[The input]

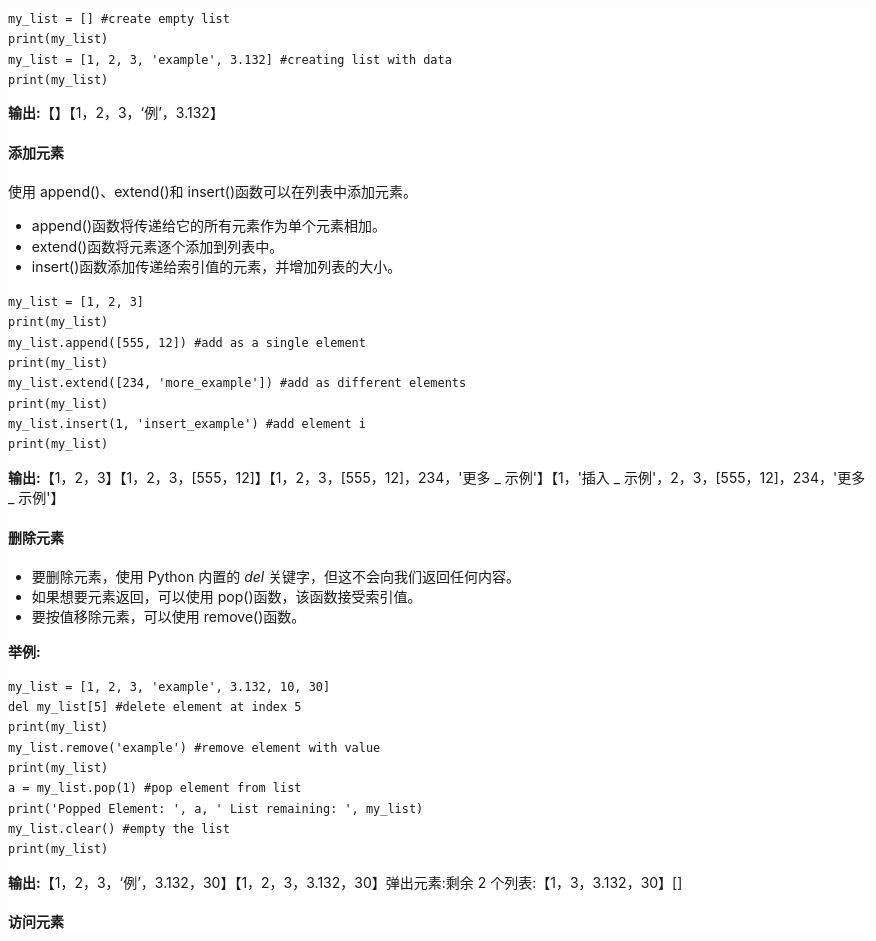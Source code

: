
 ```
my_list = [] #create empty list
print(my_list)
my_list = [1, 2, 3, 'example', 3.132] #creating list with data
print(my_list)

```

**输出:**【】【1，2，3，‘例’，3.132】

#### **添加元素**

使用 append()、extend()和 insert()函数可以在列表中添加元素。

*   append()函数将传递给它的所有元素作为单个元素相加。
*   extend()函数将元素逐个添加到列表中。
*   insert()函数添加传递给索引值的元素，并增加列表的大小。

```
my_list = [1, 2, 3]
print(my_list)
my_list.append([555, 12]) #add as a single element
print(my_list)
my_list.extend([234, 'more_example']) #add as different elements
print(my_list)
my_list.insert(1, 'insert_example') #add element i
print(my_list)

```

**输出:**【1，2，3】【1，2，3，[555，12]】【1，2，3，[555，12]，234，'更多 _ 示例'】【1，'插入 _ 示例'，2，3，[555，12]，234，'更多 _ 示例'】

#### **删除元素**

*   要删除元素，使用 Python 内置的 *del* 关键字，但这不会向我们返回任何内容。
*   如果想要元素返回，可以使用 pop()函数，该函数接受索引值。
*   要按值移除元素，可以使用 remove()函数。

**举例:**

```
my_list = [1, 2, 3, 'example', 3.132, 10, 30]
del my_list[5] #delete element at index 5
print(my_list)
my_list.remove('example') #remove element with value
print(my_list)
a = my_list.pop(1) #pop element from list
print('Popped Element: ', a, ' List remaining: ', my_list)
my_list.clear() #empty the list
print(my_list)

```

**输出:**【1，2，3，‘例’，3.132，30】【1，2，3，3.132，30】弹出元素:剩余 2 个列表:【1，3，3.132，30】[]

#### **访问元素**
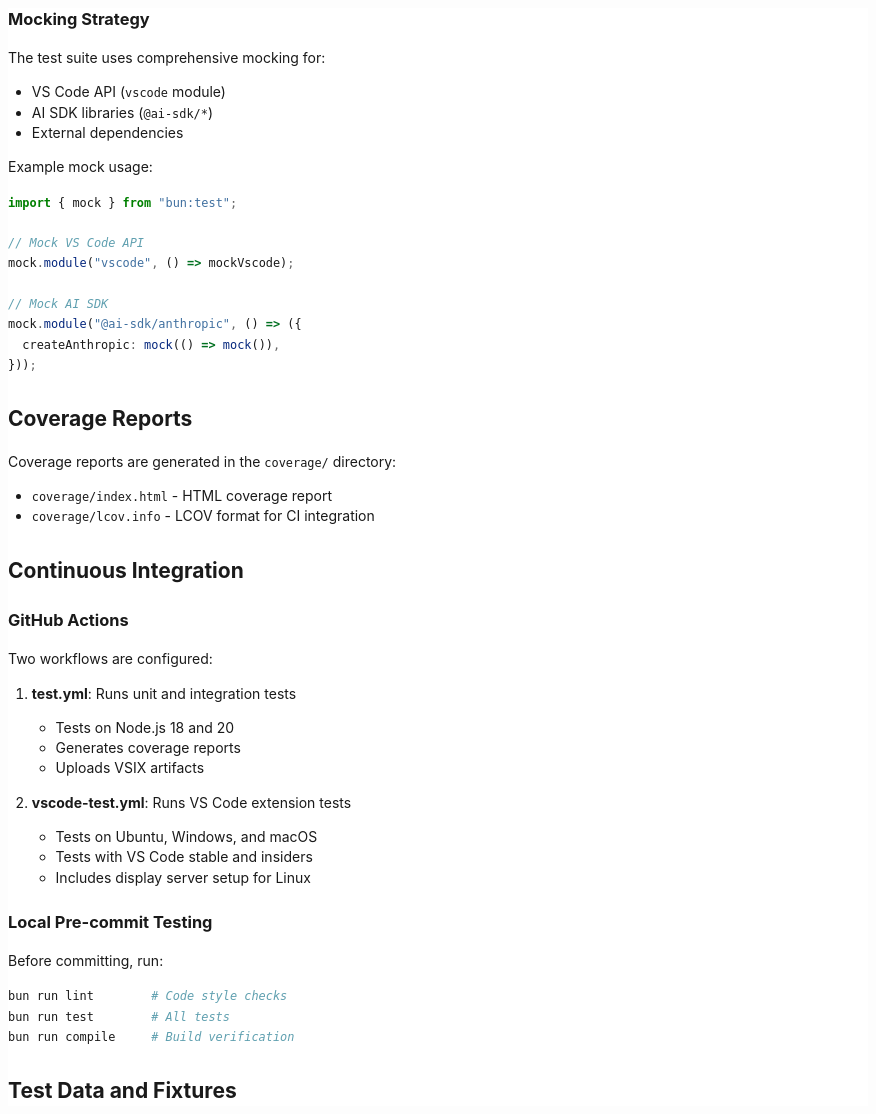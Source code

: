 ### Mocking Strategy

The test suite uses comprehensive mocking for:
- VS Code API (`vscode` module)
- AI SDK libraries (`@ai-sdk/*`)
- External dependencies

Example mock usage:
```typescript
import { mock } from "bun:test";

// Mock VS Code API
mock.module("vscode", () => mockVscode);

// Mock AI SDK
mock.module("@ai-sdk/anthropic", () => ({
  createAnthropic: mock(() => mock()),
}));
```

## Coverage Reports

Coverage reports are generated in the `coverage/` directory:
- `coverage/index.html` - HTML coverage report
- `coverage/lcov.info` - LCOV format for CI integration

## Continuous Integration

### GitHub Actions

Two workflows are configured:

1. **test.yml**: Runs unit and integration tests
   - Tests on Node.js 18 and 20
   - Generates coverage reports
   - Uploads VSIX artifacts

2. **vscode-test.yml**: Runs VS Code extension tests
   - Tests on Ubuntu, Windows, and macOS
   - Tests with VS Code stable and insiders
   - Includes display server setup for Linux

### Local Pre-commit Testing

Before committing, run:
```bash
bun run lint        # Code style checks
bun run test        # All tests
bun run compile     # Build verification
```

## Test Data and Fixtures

[/The input]

▶ _Exercise requirements_
Copy every record character for character. Skip the pictures.

▶ _Output_
Source code

:
 ```
my_list = [] #create empty list
print(my_list)
my_list = [1, 2, 3, 'example', 3.132] #creating list with data
print(my_list)

```

**输出:**【】【1，2，3，‘例’，3.132】

#### **添加元素**

使用 append()、extend()和 insert()函数可以在列表中添加元素。

*   append()函数将传递给它的所有元素作为单个元素相加。
*   extend()函数将元素逐个添加到列表中。
*   insert()函数添加传递给索引值的元素，并增加列表的大小。

```
my_list = [1, 2, 3]
print(my_list)
my_list.append([555, 12]) #add as a single element
print(my_list)
my_list.extend([234, 'more_example']) #add as different elements
print(my_list)
my_list.insert(1, 'insert_example') #add element i
print(my_list)

```

**输出:**【1，2，3】【1，2，3，[555，12]】【1，2，3，[555，12]，234，'更多 _ 示例'】【1，'插入 _ 示例'，2，3，[555，12]，234，'更多 _ 示例'】

#### **删除元素**

*   要删除元素，使用 Python 内置的 *del* 关键字，但这不会向我们返回任何内容。
*   如果想要元素返回，可以使用 pop()函数，该函数接受索引值。
*   要按值移除元素，可以使用 remove()函数。

**举例:**

```
my_list = [1, 2, 3, 'example', 3.132, 10, 30]
del my_list[5] #delete element at index 5
print(my_list)
my_list.remove('example') #remove element with value
print(my_list)
a = my_list.pop(1) #pop element from list
print('Popped Element: ', a, ' List remaining: ', my_list)
my_list.clear() #empty the list
print(my_list)

```

**输出:**【1，2，3，‘例’，3.132，30】【1，2，3，3.132，30】弹出元素:剩余 2 个列表:【1，3，3.132，30】[]

#### **访问元素**
Source code

: ### Mocking Strategy

The test suite uses comprehensive mocking for:
- VS Code API (`vscode` module)
- AI SDK libraries (`@ai-sdk/*`)
- External dependencies

Example mock usage:
```typescript
import { mock } from "bun:test";

// Mock VS Code API
mock.module("vscode", () => mockVscode);

// Mock AI SDK
mock.module("@ai-sdk/anthropic", () => ({
  createAnthropic: mock(() => mock()),
}));
```

## Coverage Reports

Coverage reports are generated in the `coverage/` directory:
- `coverage/index.html` - HTML coverage report
- `coverage/lcov.info` - LCOV format for CI integration

## Continuous Integration

### GitHub Actions

Two workflows are configured:

1. **test.yml**: Runs unit and integration tests
   - Tests on Node.js 18 and 20
   - Generates coverage reports
   - Uploads VSIX artifacts

2. **vscode-test.yml**: Runs VS Code extension tests
   - Tests on Ubuntu, Windows, and macOS
   - Tests with VS Code stable and insiders
   - Includes display server setup for Linux

### Local Pre-commit Testing

Before committing, run:
```bash
bun run lint        # Code style checks
bun run test        # All tests
bun run compile     # Build verification
```

## Test Data and Fixtures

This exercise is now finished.